Ultimately, I would like to know how many references there are in the corpus (could be integral or non-integral citations), taking the occurrence of a year of publication in round brackets as an indicator. Having the four digits of the year as hits, I can then look at the complete citation via KWIC, and I could export the rows to another programme to code the type of citation, for instance.
19\d\d\)|\d\d\) gets me many 'good' results, but also returns hits such as 37) in p = .37) or 06) in (p. 2206) or 1988 in he counted 1988 instances of
and does not find 1986 in (Fowler 1986: 127-46; Simpson 1990) or 1936 in (e.g. 1936, 1967)
I'm looking for a string that reduces the problem of precision and recall further.
I just tried this: \(*19\d\d|19\d\d\) and wonder if that gets me any closer?
In order to also get publication years from the 2000s, I tried this: \(*19\d\d|19\d\d\)|\(*20\d\d|20\d\d\)
Does that make it clearer now?
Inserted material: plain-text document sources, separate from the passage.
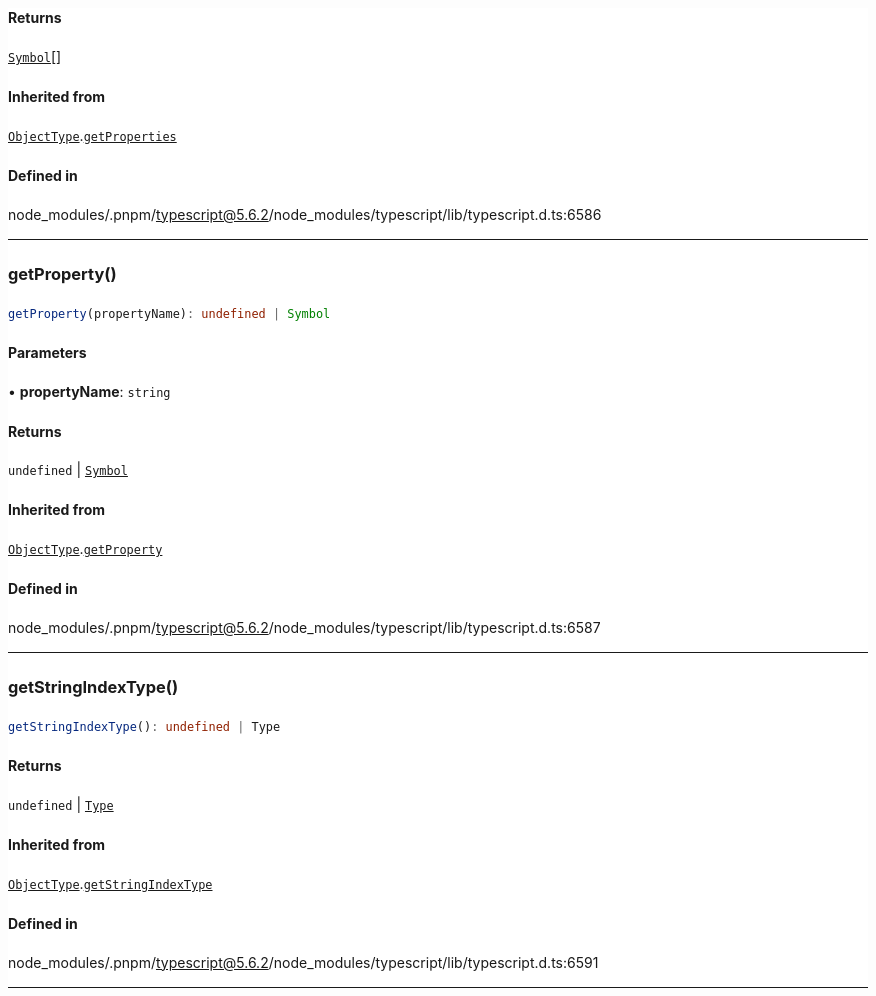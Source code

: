 #### Returns

[`Symbol`](Symbol.md)[]

#### Inherited from

[`ObjectType`](ObjectType.md).[`getProperties`](ObjectType.md#getproperties)

#### Defined in

node\_modules/.pnpm/typescript@5.6.2/node\_modules/typescript/lib/typescript.d.ts:6586

***

### getProperty()

```ts
getProperty(propertyName): undefined | Symbol
```

#### Parameters

• **propertyName**: `string`

#### Returns

`undefined` \| [`Symbol`](Symbol.md)

#### Inherited from

[`ObjectType`](ObjectType.md).[`getProperty`](ObjectType.md#getproperty)

#### Defined in

node\_modules/.pnpm/typescript@5.6.2/node\_modules/typescript/lib/typescript.d.ts:6587

***

### getStringIndexType()

```ts
getStringIndexType(): undefined | Type
```

#### Returns

`undefined` \| [`Type`](Type.md)

#### Inherited from

[`ObjectType`](ObjectType.md).[`getStringIndexType`](ObjectType.md#getstringindextype)

#### Defined in

node\_modules/.pnpm/typescript@5.6.2/node\_modules/typescript/lib/typescript.d.ts:6591

***
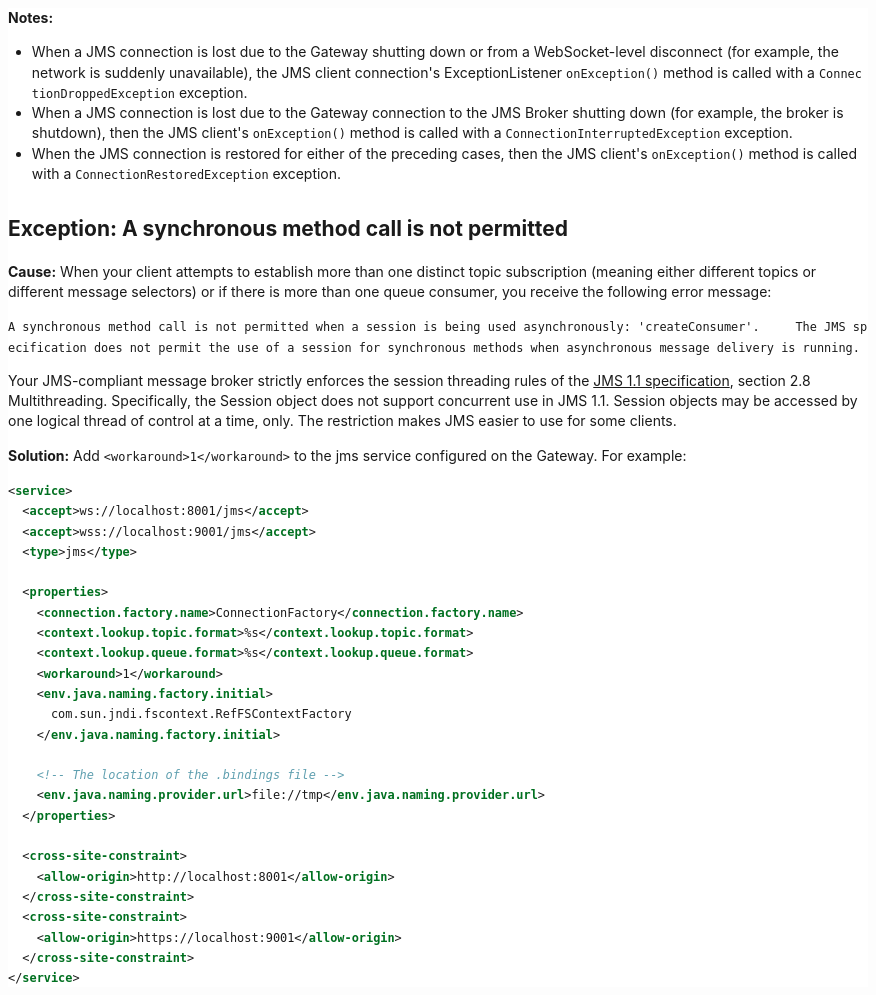 **Notes:**
 
-   When a JMS connection is lost due to the Gateway shutting down or from a WebSocket-level disconnect (for example, the network is suddenly unavailable), the JMS client connection's ExceptionListener `onException()` method is called with a `ConnectionDroppedException` exception.
-   When a JMS connection is lost due to the Gateway connection to the JMS Broker shutting down (for example, the broker is shutdown), then the JMS client's `onException()` method is called with a `ConnectionInterruptedException` exception.
-   When the JMS connection is restored for either of the preceding cases, then the JMS client's `onException()` method is called with a `ConnectionRestoredException` exception.

Exception: A synchronous method call is not permitted
-----------------------------------------------------

**Cause:** When your client attempts to establish more than one distinct topic subscription (meaning either different topics or different message selectors) or if there is more than one queue consumer, you receive the following error message:

`A synchronous method call is not permitted when a session is being used asynchronously: 'createConsumer'.     The JMS specification does not permit the use of a session for synchronous methods when asynchronous message delivery is running.`

Your JMS-compliant message broker strictly enforces the session threading rules of the [JMS 1.1 specification](http://www.oracle.com/technetwork/java/docs-136352.html), section 2.8 Multithreading. Specifically, the Session object does not support concurrent use in JMS 1.1. Session objects may be accessed by one logical thread of control at a time, only. The restriction makes JMS easier to use for some clients.

**Solution:** Add `<workaround>1</workaround>` to the jms service configured on the Gateway. For example:

``` xml
<service>
  <accept>ws://localhost:8001/jms</accept>
  <accept>wss://localhost:9001/jms</accept>
  <type>jms</type>

  <properties>
    <connection.factory.name>ConnectionFactory</connection.factory.name>
    <context.lookup.topic.format>%s</context.lookup.topic.format>
    <context.lookup.queue.format>%s</context.lookup.queue.format>
    <workaround>1</workaround>
    <env.java.naming.factory.initial>
      com.sun.jndi.fscontext.RefFSContextFactory
    </env.java.naming.factory.initial>

    <!-- The location of the .bindings file -->
    <env.java.naming.provider.url>file://tmp</env.java.naming.provider.url>
  </properties>

  <cross-site-constraint>
    <allow-origin>http://localhost:8001</allow-origin>
  </cross-site-constraint>
  <cross-site-constraint>
    <allow-origin>https://localhost:9001</allow-origin>
  </cross-site-constraint>
</service>
```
Do you think the last string would capture everything I'm looking for?
I'm aware that I will still miss out on citations where the writer does not include a year in the sentence, but that's a different issue.
To count references in the hard sciences, which often use numbers in square brackets, I tried the following:
\[\d\d?\d?\] finds [5] [13] [234]
\[*\,\d\d?\d?\] finds 5,] 13,] 234] in [7,5] [9,13] [23,77,234]
\[\d\d?\d?, finds [7, [9, [23, in [7,5] [9,13] [23,77,234]
\[\d\d?\d?– finds [9– in [9–13] and [5–13, 45] (several references listed without giving a number to each => manual correction required)
But how to find 77 in [23,77,234] or in [23,77-78,234] and not any digits with the pattern ,dd, or ,dd- ?
Thanks for your patience!
Stefanie